[Exercise brief] Look through the lines below; wherever the word "hline" appears, copy that line.

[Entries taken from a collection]
————

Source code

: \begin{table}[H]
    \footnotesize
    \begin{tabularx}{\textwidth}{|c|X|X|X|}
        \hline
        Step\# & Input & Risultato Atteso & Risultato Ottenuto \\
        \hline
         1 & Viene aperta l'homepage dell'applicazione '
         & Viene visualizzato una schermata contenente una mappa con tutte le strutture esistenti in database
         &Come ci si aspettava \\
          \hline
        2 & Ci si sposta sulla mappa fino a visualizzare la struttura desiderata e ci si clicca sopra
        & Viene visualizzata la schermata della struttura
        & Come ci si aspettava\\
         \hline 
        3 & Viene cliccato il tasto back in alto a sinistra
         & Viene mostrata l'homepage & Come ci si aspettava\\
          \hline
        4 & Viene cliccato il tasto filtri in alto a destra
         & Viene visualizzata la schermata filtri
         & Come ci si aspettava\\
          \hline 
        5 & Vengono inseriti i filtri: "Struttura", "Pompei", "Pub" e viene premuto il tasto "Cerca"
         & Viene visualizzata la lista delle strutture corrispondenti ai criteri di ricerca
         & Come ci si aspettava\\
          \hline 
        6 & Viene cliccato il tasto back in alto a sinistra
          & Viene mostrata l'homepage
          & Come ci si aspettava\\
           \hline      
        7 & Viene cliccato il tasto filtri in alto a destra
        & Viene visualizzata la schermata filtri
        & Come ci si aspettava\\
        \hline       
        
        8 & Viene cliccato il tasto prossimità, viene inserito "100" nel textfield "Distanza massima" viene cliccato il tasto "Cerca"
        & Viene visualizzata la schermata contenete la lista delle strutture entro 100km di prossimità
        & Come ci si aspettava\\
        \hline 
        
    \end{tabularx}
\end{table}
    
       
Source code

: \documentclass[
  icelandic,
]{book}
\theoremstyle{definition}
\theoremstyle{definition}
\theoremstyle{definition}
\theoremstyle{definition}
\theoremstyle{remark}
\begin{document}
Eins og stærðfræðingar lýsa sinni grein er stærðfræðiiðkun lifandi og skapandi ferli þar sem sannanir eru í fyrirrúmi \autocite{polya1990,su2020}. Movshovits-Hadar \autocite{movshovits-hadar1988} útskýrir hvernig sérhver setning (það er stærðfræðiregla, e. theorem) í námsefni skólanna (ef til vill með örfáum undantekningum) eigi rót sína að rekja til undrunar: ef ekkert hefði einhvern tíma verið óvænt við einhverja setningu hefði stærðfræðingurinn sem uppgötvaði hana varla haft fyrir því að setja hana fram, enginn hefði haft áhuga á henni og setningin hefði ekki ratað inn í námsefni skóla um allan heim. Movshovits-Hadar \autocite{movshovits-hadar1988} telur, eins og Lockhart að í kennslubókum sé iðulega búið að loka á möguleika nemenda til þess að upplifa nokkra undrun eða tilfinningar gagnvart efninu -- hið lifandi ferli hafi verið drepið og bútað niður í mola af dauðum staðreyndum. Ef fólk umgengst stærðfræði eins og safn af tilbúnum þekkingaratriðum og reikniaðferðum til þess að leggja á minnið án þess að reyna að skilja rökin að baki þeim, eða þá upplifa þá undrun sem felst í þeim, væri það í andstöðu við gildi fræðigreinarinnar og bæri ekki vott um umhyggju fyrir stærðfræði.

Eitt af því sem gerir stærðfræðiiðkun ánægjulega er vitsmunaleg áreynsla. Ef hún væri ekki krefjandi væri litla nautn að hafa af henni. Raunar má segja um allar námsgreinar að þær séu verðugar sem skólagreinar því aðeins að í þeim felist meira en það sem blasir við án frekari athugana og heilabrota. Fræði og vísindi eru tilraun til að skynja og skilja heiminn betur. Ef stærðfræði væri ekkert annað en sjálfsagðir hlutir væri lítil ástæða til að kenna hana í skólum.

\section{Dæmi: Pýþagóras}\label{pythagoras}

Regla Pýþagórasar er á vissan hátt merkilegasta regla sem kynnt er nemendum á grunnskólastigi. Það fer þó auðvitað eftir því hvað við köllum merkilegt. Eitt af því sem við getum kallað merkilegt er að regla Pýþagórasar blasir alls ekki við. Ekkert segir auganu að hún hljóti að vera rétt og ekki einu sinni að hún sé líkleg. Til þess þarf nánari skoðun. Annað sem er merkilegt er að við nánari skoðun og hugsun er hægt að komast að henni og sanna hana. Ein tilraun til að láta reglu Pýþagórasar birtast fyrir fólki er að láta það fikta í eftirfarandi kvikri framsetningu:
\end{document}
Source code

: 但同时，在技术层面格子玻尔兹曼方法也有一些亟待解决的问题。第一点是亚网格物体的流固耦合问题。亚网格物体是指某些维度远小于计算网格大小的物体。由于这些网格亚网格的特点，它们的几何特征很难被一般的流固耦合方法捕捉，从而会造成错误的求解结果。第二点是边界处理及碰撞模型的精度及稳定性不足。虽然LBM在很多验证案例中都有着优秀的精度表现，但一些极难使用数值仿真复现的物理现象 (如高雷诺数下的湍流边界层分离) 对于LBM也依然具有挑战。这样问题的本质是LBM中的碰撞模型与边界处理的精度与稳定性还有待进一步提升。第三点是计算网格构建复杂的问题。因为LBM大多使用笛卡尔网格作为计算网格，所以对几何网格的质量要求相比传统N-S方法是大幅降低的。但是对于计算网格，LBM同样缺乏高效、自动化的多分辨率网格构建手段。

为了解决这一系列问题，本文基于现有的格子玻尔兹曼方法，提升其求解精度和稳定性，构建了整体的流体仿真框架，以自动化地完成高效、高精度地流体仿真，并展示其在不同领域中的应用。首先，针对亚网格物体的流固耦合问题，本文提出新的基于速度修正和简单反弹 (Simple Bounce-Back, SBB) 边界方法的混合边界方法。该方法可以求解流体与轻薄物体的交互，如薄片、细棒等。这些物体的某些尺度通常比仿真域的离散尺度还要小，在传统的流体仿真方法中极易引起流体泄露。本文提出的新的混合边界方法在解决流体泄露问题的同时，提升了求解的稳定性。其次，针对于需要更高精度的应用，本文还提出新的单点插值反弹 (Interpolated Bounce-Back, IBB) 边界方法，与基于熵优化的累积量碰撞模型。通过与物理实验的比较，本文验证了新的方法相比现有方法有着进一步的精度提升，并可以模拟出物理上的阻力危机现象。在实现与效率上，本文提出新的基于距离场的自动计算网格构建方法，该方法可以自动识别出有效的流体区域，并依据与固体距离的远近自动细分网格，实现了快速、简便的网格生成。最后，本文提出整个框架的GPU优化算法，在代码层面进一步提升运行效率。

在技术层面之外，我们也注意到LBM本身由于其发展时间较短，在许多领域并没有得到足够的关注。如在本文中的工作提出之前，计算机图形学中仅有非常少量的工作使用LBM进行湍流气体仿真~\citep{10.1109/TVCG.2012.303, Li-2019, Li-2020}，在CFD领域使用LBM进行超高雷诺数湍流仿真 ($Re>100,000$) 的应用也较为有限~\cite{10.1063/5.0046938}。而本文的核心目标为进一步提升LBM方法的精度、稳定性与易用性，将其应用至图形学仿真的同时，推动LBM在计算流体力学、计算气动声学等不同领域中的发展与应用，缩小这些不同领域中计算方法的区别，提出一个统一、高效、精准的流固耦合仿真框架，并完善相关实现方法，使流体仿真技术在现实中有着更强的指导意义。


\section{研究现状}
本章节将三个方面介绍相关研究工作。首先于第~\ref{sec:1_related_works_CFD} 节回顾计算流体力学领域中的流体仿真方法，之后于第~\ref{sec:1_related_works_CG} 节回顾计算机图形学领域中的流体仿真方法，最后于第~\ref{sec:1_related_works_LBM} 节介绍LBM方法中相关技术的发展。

————

[Solution to this exercise]
        \hline
        \hline
          \hline
         \hline 
          \hline
          \hline 
          \hline 
           \hline      
        \hline       
        \hline 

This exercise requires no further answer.